ESTSS statement about intention to use torture as ...
The European Society for Traumatic Stress Studies (ESTSS) joins in with calls made by human rights organisations in the United States and around the World this week to urge the Trump administration to renounce in the clearest terms any intention to use torture as a tool of US Government policy.
Torture is not only illegal, inhumane and immoral. It also has potentially catastrophic consequences for the public security its use is supposed to safeguard.
As a professional body, representing trauma professionals who work with victims of torture, it is our duty to point out the following:
— Many of the so-called “enhanced interrogation techniques”, discussed in public by President Trump and members of his administration, such as water-boarding, are merely torture by another name. Moreover, psychological “no touch” techniques, such as prolonged sensory deprivation, are particularly destructive of the human psyche and leave lasting damage that can continue to affect victims for decades.
— Research on the impact of traumatic stress on memory and cognition show torture is not an effective method for obtaining reliable information. Contrary to the plot lines of popular TV shows, “enhanced interrogation” is more likely to result in false confessions and allegations that lead to the detention of innocent suspects than intelligence that is of any use in protecting the public.
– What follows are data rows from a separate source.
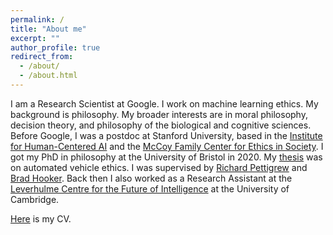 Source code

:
 ```yaml
---
permalink: /
title: "About me"
excerpt: ""
author_profile: true
redirect_from: 
  - /about/
  - /about.html
---
```


I am a Research Scientist at Google. I work on machine learning ethics. My background is philosophy. My broader interests are in moral philosophy, decision theory, and philosophy of the biological and cognitive sciences. Before Google, I was a postdoc at Stanford University, based in the [Institute for Human-Centered AI](https://hai.stanford.edu/) and the [McCoy Family Center for Ethics in Society](https://ethicsinsociety.stanford.edu/). I got my PhD in philosophy at the University of Bristol in 2020. My [thesis](https://research-information.bris.ac.uk/ws/portalfiles/portal/243368588/Pure_Thesis.pdf) was on automated vehicle ethics. I was supervised by [Richard Pettigrew](https://richardpettigrew.com/) and [Brad Hooker](https://en.wikipedia.org/wiki/Brad_Hooker). Back then I also worked as a Research Assistant at the [Leverhulme Centre for the Future of Intelligence](http://lcfi.ac.uk) at the University of Cambridge.

[Here](https://geoffkeeling.github.io/files/CV.pdf) is my CV.
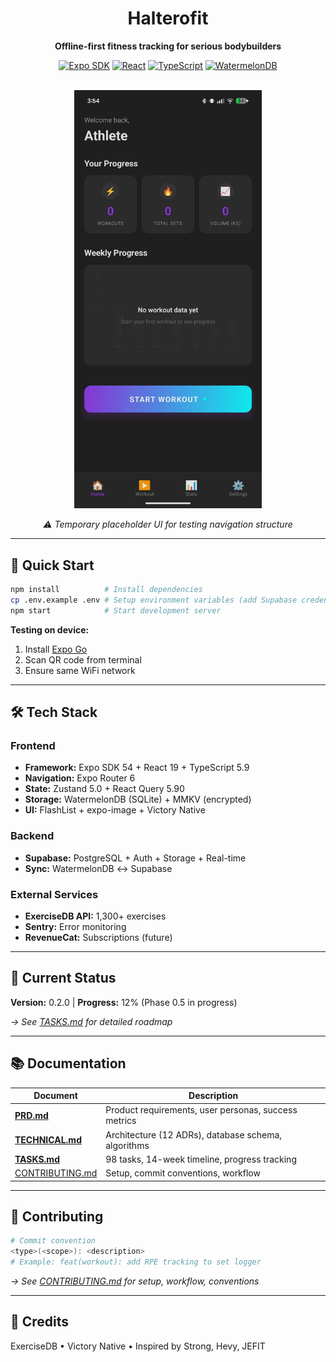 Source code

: <div align="center">

# Halterofit

**Offline-first fitness tracking for serious bodybuilders**

[![Expo SDK](https://img.shields.io/badge/Expo-54.0.12-000020?style=flat&logo=expo)](https://expo.dev)
[![React](https://img.shields.io/badge/React-19.1.0-61DAFB?style=flat&logo=react)](https://react.dev)
[![TypeScript](https://img.shields.io/badge/TypeScript-5.9-3178C6?style=flat&logo=typescript)](https://typescriptlang.org)
[![WatermelonDB](https://img.shields.io/badge/WatermelonDB-Offline--First-00A36C?style=flat)](https://nozbe.github.io/WatermelonDB/)

<br/>

<img src="./docs/images/home-placeholder.jpeg" alt="Home Screen Placeholder" width="300"/>

_⚠️ Temporary placeholder UI for testing navigation structure_

</div>

---

## 🚀 Quick Start

```bash
npm install          # Install dependencies
cp .env.example .env # Setup environment variables (add Supabase credentials)
npm start            # Start development server
```

**Testing on device:**
1. Install [Expo Go](https://expo.dev/client)
2. Scan QR code from terminal
3. Ensure same WiFi network

---

## 🛠️ Tech Stack

### Frontend
- **Framework:** Expo SDK 54 + React 19 + TypeScript 5.9
- **Navigation:** Expo Router 6
- **State:** Zustand 5.0 + React Query 5.90
- **Storage:** WatermelonDB (SQLite) + MMKV (encrypted)
- **UI:** FlashList + expo-image + Victory Native

### Backend
- **Supabase:** PostgreSQL + Auth + Storage + Real-time
- **Sync:** WatermelonDB ↔ Supabase

### External Services
- **ExerciseDB API:** 1,300+ exercises
- **Sentry:** Error monitoring
- **RevenueCat:** Subscriptions (future)

---

## 🎯 Current Status

**Version:** 0.2.0 | **Progress:** 12% (Phase 0.5 in progress)

_→ See [TASKS.md](./docs/TASKS.md) for detailed roadmap_

---

## 📚 Documentation

| Document | Description |
|----------|-------------|
| **[PRD.md](./docs/PRD.md)** | Product requirements, user personas, success metrics |
| **[TECHNICAL.md](./docs/TECHNICAL.md)** | Architecture (12 ADRs), database schema, algorithms |
| **[TASKS.md](./docs/TASKS.md)** | 98 tasks, 14-week timeline, progress tracking |
| [CONTRIBUTING.md](./docs/CONTRIBUTING.md) | Setup, commit conventions, workflow |

---

## 🤝 Contributing

```bash
# Commit convention
<type>(<scope>): <description>
# Example: feat(workout): add RPE tracking to set logger
```

_→ See [CONTRIBUTING.md](./docs/CONTRIBUTING.md) for setup, workflow, conventions_

---

## 📝 Credits

ExerciseDB • Victory Native • Inspired by Strong, Hevy, JEFIT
— History shows that governments which institutionalise torture lose the moral capacity to exert genuine leadership. Rather than defuse threats, such practices fuel violent opposition and undermine the security and wellbeing of their own citizens.
The American Psychological Association last week condemned any move to reintroduce the CIA’s “enhanced interrogation” programme. Mindful of the documented role that a number of professional psychologists played in facilitating torture during the Bush administration, we would like to draw the attention of all trauma professionals to the UKPTS (UK Psychological Trauma Society) Position and Guidance Paper on Torture, Coercive Interrogations and Cruel and Degrading Treatment. The paper states that:
The UKPTS condemn all forms of physical or psychological techniques used in the exercise of torture, coercive interrogation and other prohibited treatment. Its members shall not attend, assist, cooperate or comply with, or condone the use of torture or coercive interrogation, or use their clinical and/or medical skills and expertise, either actively or passively, to facilitate the use of torture or coercive interrogation. The UKPTS unequivocally condemn the use of the strategy of 'extraordinary rendition' and so called “enhanced interrogation” techniques.
And it adds:
The UKPTS recognises its ethical obligation to alert its members to the risks they face when working in the field of interrogation, torture and other forms of prohibited treatment may be manifest or hidden. The UKPTS therefore urges its members to be cognisant of such considerations and to evaluate them fully before agreeing to undertake work that might expose them to such risks.
The ESTSS fully endorses these positions and is currently reviewing guidance for its own members.